24 September 2016

Salon: Nothing left but the dog whistle: Trump, “real America” and the death of the conservative movement

But as much as political insiders and establishment leaders should have been a more savvy about the potential of a populist celebrity billionaire to throw a grenade into a presidential campaign, it was entirely reasonable for many conservative movement leaders to be shocked that a man like Trump could capture the imagination of their movement so quickly, and without any serious commitment to their cause. After all, the last we heard, the Tea Party was still running the congressional asylum. Those folks may have a flair for the dramatic, but they’re true believers in the conservative movement. There was every reason to believe that the millions of Republican voters who supported them were too.

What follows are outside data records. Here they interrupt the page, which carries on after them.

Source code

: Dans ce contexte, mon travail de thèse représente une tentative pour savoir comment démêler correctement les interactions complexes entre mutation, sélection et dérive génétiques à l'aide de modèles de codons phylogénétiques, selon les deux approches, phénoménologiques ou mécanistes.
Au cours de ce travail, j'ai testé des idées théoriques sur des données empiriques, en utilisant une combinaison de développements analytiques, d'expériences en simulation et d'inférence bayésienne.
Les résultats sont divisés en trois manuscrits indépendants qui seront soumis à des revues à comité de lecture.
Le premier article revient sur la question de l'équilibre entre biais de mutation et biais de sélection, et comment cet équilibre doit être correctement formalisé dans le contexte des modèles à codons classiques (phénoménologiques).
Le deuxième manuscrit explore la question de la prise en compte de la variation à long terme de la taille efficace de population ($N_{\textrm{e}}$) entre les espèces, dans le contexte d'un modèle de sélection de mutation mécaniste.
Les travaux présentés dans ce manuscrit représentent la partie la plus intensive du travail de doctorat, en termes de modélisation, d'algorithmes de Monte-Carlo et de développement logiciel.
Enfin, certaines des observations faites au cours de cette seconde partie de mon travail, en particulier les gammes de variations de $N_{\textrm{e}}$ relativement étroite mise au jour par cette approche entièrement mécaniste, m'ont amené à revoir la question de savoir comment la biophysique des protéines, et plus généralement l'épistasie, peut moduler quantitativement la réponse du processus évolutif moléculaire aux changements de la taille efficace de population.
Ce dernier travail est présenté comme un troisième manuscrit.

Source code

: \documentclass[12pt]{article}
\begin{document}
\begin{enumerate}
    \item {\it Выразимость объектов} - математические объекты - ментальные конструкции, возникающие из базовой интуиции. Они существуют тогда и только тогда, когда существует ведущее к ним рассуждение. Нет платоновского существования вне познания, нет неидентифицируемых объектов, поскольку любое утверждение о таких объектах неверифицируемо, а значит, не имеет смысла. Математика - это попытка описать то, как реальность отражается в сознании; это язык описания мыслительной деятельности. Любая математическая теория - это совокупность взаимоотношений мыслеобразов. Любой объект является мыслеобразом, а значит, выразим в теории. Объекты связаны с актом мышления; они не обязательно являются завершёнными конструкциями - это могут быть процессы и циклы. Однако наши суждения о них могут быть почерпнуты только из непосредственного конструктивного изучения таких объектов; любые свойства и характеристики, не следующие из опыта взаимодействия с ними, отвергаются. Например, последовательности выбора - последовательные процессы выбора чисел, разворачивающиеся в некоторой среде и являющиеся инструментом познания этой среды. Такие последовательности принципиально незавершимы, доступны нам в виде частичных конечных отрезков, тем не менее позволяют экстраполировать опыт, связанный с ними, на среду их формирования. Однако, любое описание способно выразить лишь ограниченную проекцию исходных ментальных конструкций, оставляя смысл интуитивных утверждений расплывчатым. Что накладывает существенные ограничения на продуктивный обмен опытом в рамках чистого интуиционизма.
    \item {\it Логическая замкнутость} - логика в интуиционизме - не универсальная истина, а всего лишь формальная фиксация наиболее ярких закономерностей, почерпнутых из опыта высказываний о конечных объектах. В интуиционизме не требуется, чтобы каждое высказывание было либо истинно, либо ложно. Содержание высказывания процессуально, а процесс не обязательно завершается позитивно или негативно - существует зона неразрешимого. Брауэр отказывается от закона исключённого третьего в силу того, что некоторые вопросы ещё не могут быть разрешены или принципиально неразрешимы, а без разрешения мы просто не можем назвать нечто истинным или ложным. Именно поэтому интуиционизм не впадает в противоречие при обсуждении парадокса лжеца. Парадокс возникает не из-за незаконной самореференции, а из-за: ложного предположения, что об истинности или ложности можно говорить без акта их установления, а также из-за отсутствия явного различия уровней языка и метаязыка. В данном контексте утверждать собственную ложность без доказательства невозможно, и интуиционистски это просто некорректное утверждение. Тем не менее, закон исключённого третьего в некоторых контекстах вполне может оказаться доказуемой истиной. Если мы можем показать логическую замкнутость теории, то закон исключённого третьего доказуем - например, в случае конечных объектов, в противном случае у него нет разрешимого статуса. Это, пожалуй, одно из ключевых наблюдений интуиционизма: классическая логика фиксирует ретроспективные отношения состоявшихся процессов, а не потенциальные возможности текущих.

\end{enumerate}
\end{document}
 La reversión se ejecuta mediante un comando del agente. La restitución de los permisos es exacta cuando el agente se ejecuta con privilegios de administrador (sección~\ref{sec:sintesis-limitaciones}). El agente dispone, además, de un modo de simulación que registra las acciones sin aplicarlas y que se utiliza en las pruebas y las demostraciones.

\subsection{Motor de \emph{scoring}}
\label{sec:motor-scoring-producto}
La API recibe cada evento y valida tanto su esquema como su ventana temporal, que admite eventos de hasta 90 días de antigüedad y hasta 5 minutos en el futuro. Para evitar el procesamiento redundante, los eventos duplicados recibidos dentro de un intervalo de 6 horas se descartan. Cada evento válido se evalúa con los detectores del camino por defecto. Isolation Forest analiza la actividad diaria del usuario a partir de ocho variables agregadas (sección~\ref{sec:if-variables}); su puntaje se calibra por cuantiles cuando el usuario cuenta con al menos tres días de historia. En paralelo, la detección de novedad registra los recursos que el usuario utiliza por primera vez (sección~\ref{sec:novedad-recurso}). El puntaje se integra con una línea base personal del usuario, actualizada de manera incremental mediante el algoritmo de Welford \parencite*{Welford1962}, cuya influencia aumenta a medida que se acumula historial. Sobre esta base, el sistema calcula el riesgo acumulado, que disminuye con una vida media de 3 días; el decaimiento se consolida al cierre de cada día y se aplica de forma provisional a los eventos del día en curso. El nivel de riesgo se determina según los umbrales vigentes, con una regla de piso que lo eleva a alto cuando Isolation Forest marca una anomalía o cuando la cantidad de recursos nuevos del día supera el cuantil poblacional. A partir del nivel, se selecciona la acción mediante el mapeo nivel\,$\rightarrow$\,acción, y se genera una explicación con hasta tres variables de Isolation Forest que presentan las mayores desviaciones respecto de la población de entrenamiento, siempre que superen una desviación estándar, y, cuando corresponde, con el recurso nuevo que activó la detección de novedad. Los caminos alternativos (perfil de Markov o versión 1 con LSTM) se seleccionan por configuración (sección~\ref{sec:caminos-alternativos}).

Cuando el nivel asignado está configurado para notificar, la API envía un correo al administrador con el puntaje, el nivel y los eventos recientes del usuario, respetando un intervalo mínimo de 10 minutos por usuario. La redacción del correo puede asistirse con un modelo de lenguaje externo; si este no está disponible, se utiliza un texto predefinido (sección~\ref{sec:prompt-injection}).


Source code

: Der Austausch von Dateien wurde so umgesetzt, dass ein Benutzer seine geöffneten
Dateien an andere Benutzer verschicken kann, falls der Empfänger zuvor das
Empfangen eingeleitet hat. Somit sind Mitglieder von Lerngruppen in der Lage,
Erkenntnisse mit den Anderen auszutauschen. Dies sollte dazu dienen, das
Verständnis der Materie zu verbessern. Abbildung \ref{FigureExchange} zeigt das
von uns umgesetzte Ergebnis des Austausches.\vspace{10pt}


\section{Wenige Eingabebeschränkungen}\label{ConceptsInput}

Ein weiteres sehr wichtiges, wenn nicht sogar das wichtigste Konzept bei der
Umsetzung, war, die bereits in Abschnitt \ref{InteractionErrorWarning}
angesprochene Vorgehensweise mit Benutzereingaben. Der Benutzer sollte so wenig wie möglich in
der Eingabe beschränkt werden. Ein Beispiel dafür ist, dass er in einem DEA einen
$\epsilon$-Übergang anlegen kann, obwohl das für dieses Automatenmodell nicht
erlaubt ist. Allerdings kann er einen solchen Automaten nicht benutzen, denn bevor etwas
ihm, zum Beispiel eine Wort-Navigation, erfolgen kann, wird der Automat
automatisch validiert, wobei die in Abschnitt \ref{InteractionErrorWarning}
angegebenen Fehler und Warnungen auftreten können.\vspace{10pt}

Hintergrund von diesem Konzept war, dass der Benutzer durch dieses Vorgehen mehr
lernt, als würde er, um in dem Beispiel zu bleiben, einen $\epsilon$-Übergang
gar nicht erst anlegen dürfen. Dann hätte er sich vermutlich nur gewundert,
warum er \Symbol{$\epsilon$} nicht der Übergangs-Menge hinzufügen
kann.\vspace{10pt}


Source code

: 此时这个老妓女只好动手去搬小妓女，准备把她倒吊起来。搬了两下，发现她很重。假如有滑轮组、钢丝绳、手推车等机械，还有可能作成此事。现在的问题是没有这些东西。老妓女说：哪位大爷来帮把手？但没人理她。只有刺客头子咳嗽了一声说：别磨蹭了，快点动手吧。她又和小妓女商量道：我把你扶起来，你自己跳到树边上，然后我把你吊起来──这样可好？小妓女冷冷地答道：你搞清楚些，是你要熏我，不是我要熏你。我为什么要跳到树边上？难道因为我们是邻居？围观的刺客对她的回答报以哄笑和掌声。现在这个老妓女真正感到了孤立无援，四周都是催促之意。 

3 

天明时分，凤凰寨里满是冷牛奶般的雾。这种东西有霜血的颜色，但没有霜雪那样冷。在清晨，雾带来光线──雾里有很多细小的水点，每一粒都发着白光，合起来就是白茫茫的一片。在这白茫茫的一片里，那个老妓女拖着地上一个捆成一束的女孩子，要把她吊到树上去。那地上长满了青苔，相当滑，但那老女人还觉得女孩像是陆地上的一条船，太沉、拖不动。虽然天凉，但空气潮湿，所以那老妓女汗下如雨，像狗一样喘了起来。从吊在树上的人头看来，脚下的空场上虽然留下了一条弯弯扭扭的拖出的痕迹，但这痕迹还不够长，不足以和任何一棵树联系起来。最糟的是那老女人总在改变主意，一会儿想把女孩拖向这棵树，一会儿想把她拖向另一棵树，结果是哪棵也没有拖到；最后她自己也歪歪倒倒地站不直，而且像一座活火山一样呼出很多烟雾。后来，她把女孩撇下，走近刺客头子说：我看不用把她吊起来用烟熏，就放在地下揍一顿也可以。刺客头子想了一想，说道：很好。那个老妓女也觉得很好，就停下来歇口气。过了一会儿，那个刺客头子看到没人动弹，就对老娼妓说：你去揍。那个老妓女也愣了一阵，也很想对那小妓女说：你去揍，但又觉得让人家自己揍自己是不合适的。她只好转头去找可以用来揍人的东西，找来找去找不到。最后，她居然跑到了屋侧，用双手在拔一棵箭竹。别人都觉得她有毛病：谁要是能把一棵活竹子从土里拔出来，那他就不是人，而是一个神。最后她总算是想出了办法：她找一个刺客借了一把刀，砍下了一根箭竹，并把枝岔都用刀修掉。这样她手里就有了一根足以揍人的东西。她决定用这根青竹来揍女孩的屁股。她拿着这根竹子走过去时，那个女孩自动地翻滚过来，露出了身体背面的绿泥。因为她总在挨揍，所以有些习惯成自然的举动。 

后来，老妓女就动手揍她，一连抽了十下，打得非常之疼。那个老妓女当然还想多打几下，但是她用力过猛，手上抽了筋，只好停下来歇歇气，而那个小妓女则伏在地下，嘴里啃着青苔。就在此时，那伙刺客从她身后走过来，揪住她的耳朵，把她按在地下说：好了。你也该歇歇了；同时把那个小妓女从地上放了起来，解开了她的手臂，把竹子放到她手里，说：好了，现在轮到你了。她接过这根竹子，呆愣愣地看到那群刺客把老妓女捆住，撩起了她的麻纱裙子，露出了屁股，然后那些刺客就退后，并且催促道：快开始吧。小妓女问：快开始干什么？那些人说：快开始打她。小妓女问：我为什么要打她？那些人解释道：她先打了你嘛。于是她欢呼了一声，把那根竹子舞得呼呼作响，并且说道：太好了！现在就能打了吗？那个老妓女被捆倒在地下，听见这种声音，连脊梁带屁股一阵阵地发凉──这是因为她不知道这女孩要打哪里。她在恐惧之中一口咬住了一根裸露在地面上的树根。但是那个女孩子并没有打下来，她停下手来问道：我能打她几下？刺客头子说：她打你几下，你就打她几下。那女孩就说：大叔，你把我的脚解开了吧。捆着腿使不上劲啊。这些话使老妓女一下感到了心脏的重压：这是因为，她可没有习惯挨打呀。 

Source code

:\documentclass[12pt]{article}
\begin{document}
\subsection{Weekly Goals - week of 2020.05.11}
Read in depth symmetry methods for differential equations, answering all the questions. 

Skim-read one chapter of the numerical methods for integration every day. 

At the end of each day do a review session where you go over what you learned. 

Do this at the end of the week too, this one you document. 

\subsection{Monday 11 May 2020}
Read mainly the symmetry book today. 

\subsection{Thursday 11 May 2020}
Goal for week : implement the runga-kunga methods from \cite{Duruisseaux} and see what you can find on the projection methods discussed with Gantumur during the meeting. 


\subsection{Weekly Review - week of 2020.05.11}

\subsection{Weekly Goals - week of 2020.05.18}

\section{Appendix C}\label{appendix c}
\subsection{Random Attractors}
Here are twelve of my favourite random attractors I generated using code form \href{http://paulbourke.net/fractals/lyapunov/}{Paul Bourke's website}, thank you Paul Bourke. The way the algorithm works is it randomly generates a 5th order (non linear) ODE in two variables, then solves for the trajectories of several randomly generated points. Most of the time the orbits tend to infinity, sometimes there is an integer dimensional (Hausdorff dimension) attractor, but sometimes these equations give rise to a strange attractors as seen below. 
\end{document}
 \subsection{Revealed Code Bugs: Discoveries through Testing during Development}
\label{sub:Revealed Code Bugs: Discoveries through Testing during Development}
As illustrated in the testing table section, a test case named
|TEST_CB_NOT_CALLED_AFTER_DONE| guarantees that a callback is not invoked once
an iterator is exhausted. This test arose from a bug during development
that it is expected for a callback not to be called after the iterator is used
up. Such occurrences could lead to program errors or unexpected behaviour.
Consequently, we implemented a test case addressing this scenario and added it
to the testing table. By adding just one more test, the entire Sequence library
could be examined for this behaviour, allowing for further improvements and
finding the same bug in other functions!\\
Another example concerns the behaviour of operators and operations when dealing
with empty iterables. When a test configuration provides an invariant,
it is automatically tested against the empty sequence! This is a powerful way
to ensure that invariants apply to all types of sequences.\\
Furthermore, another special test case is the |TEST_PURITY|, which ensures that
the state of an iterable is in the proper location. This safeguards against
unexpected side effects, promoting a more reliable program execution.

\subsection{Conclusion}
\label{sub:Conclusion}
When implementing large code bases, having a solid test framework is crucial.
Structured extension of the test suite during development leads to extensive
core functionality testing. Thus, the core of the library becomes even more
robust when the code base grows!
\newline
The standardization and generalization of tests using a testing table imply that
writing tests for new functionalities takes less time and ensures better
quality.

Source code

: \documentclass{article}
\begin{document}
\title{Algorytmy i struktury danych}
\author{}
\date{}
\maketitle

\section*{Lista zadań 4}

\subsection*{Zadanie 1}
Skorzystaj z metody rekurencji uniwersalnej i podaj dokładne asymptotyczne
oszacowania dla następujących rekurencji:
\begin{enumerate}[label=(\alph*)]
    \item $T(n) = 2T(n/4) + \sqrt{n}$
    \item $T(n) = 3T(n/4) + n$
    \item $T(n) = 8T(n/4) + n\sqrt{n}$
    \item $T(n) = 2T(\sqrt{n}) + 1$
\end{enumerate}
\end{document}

What conservatives found out was that all those years of carefully and patiently educating their voters in the nuances of small government, traditional values and strong national defense, to the point where they could elicit ecstatic cheers by merely uttering the words “tort reform” or “eminent domain” turned out to be for naught. The voters really only heard the dog-whistles. [...]

The answer has to do with the adoption of a fairly exclusive vision of American nationalism — which sees America not only as a predominantly white country but also as a white Christian country and also as a white Christian provincial country. This is a conception of America that finds its home outside the cities, exurbs and rural areas, in what Sarah Palin called the real America. [...]

In other words, this isn’t new. The only thing that’s changed is that the people Real Americans resent — African-Americans, women, recent immigrants and LGBT folks — are now assuming positions of prominence and power, and the provincial anger, stoked for so long by the Republican Party, has finally boiled over. Donald Trump is telling those folks what they’ve been wanting to hear, exactly the way they’ve been wanting to hear it for a very long time.